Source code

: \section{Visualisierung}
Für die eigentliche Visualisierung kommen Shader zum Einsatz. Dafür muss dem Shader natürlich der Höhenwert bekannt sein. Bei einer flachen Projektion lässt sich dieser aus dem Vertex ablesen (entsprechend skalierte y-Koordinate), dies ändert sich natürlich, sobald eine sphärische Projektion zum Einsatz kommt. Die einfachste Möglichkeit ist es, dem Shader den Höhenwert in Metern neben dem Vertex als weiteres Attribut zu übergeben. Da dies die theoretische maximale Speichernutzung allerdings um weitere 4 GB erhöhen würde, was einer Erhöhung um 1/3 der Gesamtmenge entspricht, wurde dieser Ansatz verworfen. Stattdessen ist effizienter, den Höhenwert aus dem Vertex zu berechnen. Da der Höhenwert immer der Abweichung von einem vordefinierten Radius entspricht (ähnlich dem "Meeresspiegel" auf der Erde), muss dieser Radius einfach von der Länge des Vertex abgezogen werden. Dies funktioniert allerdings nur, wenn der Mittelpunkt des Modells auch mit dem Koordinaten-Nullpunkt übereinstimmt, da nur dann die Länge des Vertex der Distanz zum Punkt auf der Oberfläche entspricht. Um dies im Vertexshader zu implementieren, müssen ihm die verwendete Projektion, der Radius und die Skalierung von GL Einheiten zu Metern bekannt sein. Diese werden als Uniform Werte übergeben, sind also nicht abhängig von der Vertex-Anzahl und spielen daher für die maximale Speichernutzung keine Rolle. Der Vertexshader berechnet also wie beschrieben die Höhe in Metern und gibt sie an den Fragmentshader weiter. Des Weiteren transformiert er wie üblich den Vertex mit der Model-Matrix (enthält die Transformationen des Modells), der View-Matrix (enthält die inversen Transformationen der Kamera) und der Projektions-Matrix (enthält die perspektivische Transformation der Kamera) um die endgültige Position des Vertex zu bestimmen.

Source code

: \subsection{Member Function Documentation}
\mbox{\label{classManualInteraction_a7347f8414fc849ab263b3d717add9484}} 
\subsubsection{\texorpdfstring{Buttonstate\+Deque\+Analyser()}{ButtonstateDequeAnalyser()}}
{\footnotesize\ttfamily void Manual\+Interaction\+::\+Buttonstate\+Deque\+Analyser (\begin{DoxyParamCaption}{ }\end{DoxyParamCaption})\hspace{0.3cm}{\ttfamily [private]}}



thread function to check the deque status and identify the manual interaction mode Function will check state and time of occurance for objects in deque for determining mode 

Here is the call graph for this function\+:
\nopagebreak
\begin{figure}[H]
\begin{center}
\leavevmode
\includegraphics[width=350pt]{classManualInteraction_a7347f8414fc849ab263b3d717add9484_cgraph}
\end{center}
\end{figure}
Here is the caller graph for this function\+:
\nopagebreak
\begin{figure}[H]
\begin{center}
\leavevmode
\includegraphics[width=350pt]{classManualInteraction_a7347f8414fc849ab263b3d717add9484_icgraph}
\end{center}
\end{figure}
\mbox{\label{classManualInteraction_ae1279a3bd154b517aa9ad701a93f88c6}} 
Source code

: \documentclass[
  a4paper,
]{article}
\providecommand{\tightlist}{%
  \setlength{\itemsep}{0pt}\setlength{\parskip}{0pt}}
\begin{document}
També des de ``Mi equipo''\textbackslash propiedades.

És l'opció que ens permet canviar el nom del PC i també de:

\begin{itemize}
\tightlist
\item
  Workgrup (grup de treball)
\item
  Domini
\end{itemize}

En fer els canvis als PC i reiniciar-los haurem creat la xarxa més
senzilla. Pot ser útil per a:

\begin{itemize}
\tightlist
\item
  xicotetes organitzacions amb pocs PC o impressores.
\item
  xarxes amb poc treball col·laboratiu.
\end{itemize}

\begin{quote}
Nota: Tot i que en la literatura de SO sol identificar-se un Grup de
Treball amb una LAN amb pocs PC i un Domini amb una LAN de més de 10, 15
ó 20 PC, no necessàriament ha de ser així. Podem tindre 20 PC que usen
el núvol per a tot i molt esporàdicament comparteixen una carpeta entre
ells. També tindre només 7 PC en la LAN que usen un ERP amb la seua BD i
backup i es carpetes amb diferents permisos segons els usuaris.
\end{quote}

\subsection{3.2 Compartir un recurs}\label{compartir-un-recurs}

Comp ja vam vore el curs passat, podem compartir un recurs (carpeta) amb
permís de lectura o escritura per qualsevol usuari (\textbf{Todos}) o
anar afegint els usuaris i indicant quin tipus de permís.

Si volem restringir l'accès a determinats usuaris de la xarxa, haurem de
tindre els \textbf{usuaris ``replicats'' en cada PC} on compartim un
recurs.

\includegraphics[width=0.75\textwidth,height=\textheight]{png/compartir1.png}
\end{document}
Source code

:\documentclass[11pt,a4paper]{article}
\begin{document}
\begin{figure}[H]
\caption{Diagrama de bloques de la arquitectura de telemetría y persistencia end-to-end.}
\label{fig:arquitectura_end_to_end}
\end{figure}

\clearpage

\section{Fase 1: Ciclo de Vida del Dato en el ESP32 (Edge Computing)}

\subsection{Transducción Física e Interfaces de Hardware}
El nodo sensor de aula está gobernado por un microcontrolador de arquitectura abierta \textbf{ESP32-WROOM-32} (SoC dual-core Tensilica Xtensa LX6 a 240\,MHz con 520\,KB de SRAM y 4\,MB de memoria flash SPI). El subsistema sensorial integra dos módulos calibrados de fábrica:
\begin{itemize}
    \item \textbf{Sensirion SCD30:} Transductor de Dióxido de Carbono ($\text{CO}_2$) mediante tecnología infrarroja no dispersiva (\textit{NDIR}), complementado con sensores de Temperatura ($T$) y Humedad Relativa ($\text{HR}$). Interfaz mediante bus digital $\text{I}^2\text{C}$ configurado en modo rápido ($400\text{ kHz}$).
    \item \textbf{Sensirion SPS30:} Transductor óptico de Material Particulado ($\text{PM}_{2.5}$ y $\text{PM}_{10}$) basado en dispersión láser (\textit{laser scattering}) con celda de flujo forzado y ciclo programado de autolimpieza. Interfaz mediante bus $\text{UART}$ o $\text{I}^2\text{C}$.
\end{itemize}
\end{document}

** DESCRIPTION OF THE TASK **
With nothing added or dropped, write out every entry.

** EXPECTED OUTPUT **
Source code

: \section{Visualisierung}
Für die eigentliche Visualisierung kommen Shader zum Einsatz. Dafür muss dem Shader natürlich der Höhenwert bekannt sein. Bei einer flachen Projektion lässt sich dieser aus dem Vertex ablesen (entsprechend skalierte y-Koordinate), dies ändert sich natürlich, sobald eine sphärische Projektion zum Einsatz kommt. Die einfachste Möglichkeit ist es, dem Shader den Höhenwert in Metern neben dem Vertex als weiteres Attribut zu übergeben. Da dies die theoretische maximale Speichernutzung allerdings um weitere 4 GB erhöhen würde, was einer Erhöhung um 1/3 der Gesamtmenge entspricht, wurde dieser Ansatz verworfen. Stattdessen ist effizienter, den Höhenwert aus dem Vertex zu berechnen. Da der Höhenwert immer der Abweichung von einem vordefinierten Radius entspricht (ähnlich dem "Meeresspiegel" auf der Erde), muss dieser Radius einfach von der Länge des Vertex abgezogen werden. Dies funktioniert allerdings nur, wenn der Mittelpunkt des Modells auch mit dem Koordinaten-Nullpunkt übereinstimmt, da nur dann die Länge des Vertex der Distanz zum Punkt auf der Oberfläche entspricht. Um dies im Vertexshader zu implementieren, müssen ihm die verwendete Projektion, der Radius und die Skalierung von GL Einheiten zu Metern bekannt sein. Diese werden als Uniform Werte übergeben, sind also nicht abhängig von der Vertex-Anzahl und spielen daher für die maximale Speichernutzung keine Rolle. Der Vertexshader berechnet also wie beschrieben die Höhe in Metern und gibt sie an den Fragmentshader weiter. Des Weiteren transformiert er wie üblich den Vertex mit der Model-Matrix (enthält die Transformationen des Modells), der View-Matrix (enthält die inversen Transformationen der Kamera) und der Projektions-Matrix (enthält die perspektivische Transformation der Kamera) um die endgültige Position des Vertex zu bestimmen.

Source code

: \subsection{Member Function Documentation}
\mbox{\label{classManualInteraction_a7347f8414fc849ab263b3d717add9484}} 
\subsubsection{\texorpdfstring{Buttonstate\+Deque\+Analyser()}{ButtonstateDequeAnalyser()}}
{\footnotesize\ttfamily void Manual\+Interaction\+::\+Buttonstate\+Deque\+Analyser (\begin{DoxyParamCaption}{ }\end{DoxyParamCaption})\hspace{0.3cm}{\ttfamily [private]}}



thread function to check the deque status and identify the manual interaction mode Function will check state and time of occurance for objects in deque for determining mode 

Here is the call graph for this function\+:
\nopagebreak
\begin{figure}[H]
\begin{center}
\leavevmode
\includegraphics[width=350pt]{classManualInteraction_a7347f8414fc849ab263b3d717add9484_cgraph}
\end{center}
\end{figure}
Here is the caller graph for this function\+:
\nopagebreak
\begin{figure}[H]
\begin{center}
\leavevmode
\includegraphics[width=350pt]{classManualInteraction_a7347f8414fc849ab263b3d717add9484_icgraph}
\end{center}
\end{figure}
\mbox{\label{classManualInteraction_ae1279a3bd154b517aa9ad701a93f88c6}} 
Source code

: \documentclass[
  a4paper,
]{article}
\providecommand{\tightlist}{%
  \setlength{\itemsep}{0pt}\setlength{\parskip}{0pt}}
\begin{document}
També des de ``Mi equipo''\textbackslash propiedades.

És l'opció que ens permet canviar el nom del PC i també de:

\begin{itemize}
\tightlist
\item
  Workgrup (grup de treball)
\item
  Domini
\end{itemize}

En fer els canvis als PC i reiniciar-los haurem creat la xarxa més
senzilla. Pot ser útil per a:

\begin{itemize}
\tightlist
\item
  xicotetes organitzacions amb pocs PC o impressores.
\item
  xarxes amb poc treball col·laboratiu.
\end{itemize}

\begin{quote}
Nota: Tot i que en la literatura de SO sol identificar-se un Grup de
Treball amb una LAN amb pocs PC i un Domini amb una LAN de més de 10, 15
ó 20 PC, no necessàriament ha de ser així. Podem tindre 20 PC que usen
el núvol per a tot i molt esporàdicament comparteixen una carpeta entre
ells. També tindre només 7 PC en la LAN que usen un ERP amb la seua BD i
backup i es carpetes amb diferents permisos segons els usuaris.
\end{quote}

\subsection{3.2 Compartir un recurs}\label{compartir-un-recurs}

Comp ja vam vore el curs passat, podem compartir un recurs (carpeta) amb
permís de lectura o escritura per qualsevol usuari (\textbf{Todos}) o
anar afegint els usuaris i indicant quin tipus de permís.

Si volem restringir l'accès a determinats usuaris de la xarxa, haurem de
tindre els \textbf{usuaris ``replicats'' en cada PC} on compartim un
recurs.

\includegraphics[width=0.75\textwidth,height=\textheight]{png/compartir1.png}
\end{document}
Source code

:\documentclass[11pt,a4paper]{article}
\begin{document}
\begin{figure}[H]
\caption{Diagrama de bloques de la arquitectura de telemetría y persistencia end-to-end.}
\label{fig:arquitectura_end_to_end}
\end{figure}

\clearpage

\section{Fase 1: Ciclo de Vida del Dato en el ESP32 (Edge Computing)}

\subsection{Transducción Física e Interfaces de Hardware}
El nodo sensor de aula está gobernado por un microcontrolador de arquitectura abierta \textbf{ESP32-WROOM-32} (SoC dual-core Tensilica Xtensa LX6 a 240\,MHz con 520\,KB de SRAM y 4\,MB de memoria flash SPI). El subsistema sensorial integra dos módulos calibrados de fábrica:
\begin{itemize}
    \item \textbf{Sensirion SCD30:} Transductor de Dióxido de Carbono ($\text{CO}_2$) mediante tecnología infrarroja no dispersiva (\textit{NDIR}), complementado con sensores de Temperatura ($T$) y Humedad Relativa ($\text{HR}$). Interfaz mediante bus digital $\text{I}^2\text{C}$ configurado en modo rápido ($400\text{ kHz}$).
    \item \textbf{Sensirion SPS30:} Transductor óptico de Material Particulado ($\text{PM}_{2.5}$ y $\text{PM}_{10}$) basado en dispersión láser (\textit{laser scattering}) con celda de flujo forzado y ciclo programado de autolimpieza. Interfaz mediante bus $\text{UART}$ o $\text{I}^2\text{C}$.
\end{itemize}
\end{document}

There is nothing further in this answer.